We had a snow day from work today, which prompted me to update Winter Simulator. Plus I can link to it in the Android Market now that it is finally web-accessible. Changes were minor, adding on-screen controls and icons. I suspect some people tried the previous version, could not get it to do anything cool, and immediately removed it from their devices. Now it's pretty obvious what it can do as long as people poke at the visible icons.
I would also like to elaborate on the porting process, having brought several of my old OpenGL 1.x/GLUT demos to Android NDK.
Getting a skeleton application working went relatively smoothly, working from the documentation and hello-jni example. The source to Winter Simulator can be explored here. The Java portion does minimal work to set up an OpenGL viewport and then forwards GLUT-like events to the C++ part. I reused essentially the same Java code for several projects, now. In Gingerbread I will supposedly be able to create C++-only applications, but I don't want to limit distribution to only phones with the latest OS, and this was easy enough.
My biggest problem was the difference between the version of OpenGL I had been using and OpenGLES. It was some relief when I realized OpenGLES 1.0 existed, as it shielded me from having to completely redo all of my code to use shaders and my own matrix code.
Things that failed to build included:
- All of the drawing code. I didn't have GLUT solids. I didn't have GLU quadrics. I used both heavily.
- Everything STL-related. I didn't have STL.
- I had only glColor4f, not glColor3f. Fog was different. There were a handful of other things that I just had to change slightly.
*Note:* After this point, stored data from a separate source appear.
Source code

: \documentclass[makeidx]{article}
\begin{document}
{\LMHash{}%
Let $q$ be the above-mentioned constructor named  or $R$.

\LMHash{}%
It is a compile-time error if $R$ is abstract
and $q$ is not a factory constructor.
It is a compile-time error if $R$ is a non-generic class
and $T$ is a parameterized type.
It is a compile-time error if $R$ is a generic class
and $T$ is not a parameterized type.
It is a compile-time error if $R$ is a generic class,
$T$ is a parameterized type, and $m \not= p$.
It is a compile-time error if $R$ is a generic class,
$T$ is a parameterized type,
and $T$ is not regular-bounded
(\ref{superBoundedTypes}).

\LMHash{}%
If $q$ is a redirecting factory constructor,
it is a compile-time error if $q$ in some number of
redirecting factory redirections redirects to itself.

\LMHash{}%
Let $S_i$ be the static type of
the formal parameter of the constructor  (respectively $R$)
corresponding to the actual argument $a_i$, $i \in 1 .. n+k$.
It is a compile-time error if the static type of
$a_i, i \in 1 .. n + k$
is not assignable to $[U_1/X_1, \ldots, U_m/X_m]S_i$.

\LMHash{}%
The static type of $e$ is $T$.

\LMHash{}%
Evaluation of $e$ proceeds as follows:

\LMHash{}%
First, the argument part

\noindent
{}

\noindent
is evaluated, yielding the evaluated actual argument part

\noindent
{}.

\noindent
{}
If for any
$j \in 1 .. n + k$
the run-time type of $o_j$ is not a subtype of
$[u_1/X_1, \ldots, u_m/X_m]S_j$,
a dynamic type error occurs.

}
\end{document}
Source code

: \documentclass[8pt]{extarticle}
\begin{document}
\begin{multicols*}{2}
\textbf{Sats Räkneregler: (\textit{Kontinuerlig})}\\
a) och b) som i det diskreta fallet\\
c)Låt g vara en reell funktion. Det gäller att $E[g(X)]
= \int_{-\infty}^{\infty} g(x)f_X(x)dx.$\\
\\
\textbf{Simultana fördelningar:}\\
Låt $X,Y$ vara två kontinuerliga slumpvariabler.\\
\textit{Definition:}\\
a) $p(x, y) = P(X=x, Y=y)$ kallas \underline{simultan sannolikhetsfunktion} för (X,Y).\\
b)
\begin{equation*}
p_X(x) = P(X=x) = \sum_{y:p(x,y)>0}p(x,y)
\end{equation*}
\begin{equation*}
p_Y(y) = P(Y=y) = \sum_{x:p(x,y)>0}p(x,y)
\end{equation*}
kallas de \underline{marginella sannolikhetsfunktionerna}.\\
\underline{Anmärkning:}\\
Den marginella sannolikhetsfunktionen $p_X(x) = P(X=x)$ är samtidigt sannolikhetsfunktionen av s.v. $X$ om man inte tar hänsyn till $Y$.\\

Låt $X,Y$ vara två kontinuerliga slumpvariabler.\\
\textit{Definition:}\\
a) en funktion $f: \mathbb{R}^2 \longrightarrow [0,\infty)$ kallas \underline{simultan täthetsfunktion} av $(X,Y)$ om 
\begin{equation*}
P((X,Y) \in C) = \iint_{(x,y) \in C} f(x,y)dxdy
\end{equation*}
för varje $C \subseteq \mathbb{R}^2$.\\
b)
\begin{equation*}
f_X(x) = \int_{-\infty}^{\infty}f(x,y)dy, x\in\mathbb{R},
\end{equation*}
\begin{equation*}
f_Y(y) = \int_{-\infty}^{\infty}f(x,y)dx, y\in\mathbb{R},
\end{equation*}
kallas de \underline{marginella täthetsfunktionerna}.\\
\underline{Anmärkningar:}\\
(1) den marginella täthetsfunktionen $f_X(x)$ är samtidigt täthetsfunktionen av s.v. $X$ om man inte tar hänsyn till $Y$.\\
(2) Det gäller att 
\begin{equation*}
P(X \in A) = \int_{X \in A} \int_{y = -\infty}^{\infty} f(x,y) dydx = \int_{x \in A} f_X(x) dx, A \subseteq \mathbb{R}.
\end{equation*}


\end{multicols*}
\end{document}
I addressed the simple things and did the more complicated things one at a time.
For all drawing code, I had previously hard-coded immediate-mode commands to do most of what I wanted, often using GLU and GLUT primitives to assemble complex shapes like trees and cabins out of cylinders and cubes. I looked into either libraries available for Android or grabbing GLU and GLUT code to run on the phone. Neither appealed to me, so I ended doing something quite strange.
I pasted all of my drawing code into a python script and started implementing missing methods. The syntax use between my C++ code and Python was close enough that I didn't have to make many changes to get it executing. The most annoying part was stripping the trailing f off of floating point constants. I then naively implemented all of the functions I needed to support my drawing code. I made all of the immediate mode GL commands generate vertex buffer data and output a C++ source file with big blobs of data and the code to draw that data. I implemented the basic solids I needed by drawing them out on paper and making slow Python code to generate the triangles. The code didn't need to execute efficiently. It was a one-time process and generated relatively efficient vertex buffers.
That all took some effort, but it was quite easy to approach incrementally, and the end result is just what I wanted.